AMD Fusion architecture guarantees best price/performance ratio
A particularly noteworthy benefit of the new COMs is native PCI support. ETX applications are based on this primary data bus and therefore continue to rely on unlimited data transfer for the connection of PCI peripherals. Direct native 32-bit PCI support from the chipset has substantial advantages with regard to PCI bus latency over comparable PCI Express bridge solutions.
The discontinuation of the Intel® 855 chipset family left a serious gap in the market for ETX computer modules. Processor manufacturer AMD has closed this gap with the introduction of its Fusion architecture which combines two previously separate computing functions – the CPU (Central Processing Unit) and the GPU (Graphics Processing Unit) – into one Accelerated Processor Unit (APU). Fusion also opened up completely new perspectives for a wide range of innovative graphics-related applications.

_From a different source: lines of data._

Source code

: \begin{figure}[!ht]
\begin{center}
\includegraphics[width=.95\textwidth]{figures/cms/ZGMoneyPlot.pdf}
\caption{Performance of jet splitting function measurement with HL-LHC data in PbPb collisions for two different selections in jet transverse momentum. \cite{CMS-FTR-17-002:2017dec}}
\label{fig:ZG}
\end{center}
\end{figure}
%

The conga-EAF modules are equipped with the embedded controller hub Hudson E1 and provide a powerful and inexpensive compact two-chip solution with up to 4GB of single channel DDR3 memory.
The integrated graphics core with the Universal Video Decoder 3.0 for seamless Blu-ray processing via HDCP (1080p), MPEG-2, HD and DivX (MPEG-4) videos supports DirectX® 11 and OpenGL 4.0 for fast 2D and 3D imaging as well as OpenCL 1.1. The APU comes with two independent graphics controllers providing VESA-compliant video output with resolutions up to 2560 x 1600 pixels.
The conga-EAF supports 2 x Serial ATA interfaces, native 32-bit PCI (Rev. 2.3), 2 x EIDE, 4 x USB 2.0 ports, ISA bus, 2 x COM, PS/2, 10/100M Ethernet and high-definition audio. A choice of LVDS, CRT, DisplayPort, HDMI or DVI graphics interfaces is also provided.
Availability
The conga-EAF is available now in volume production.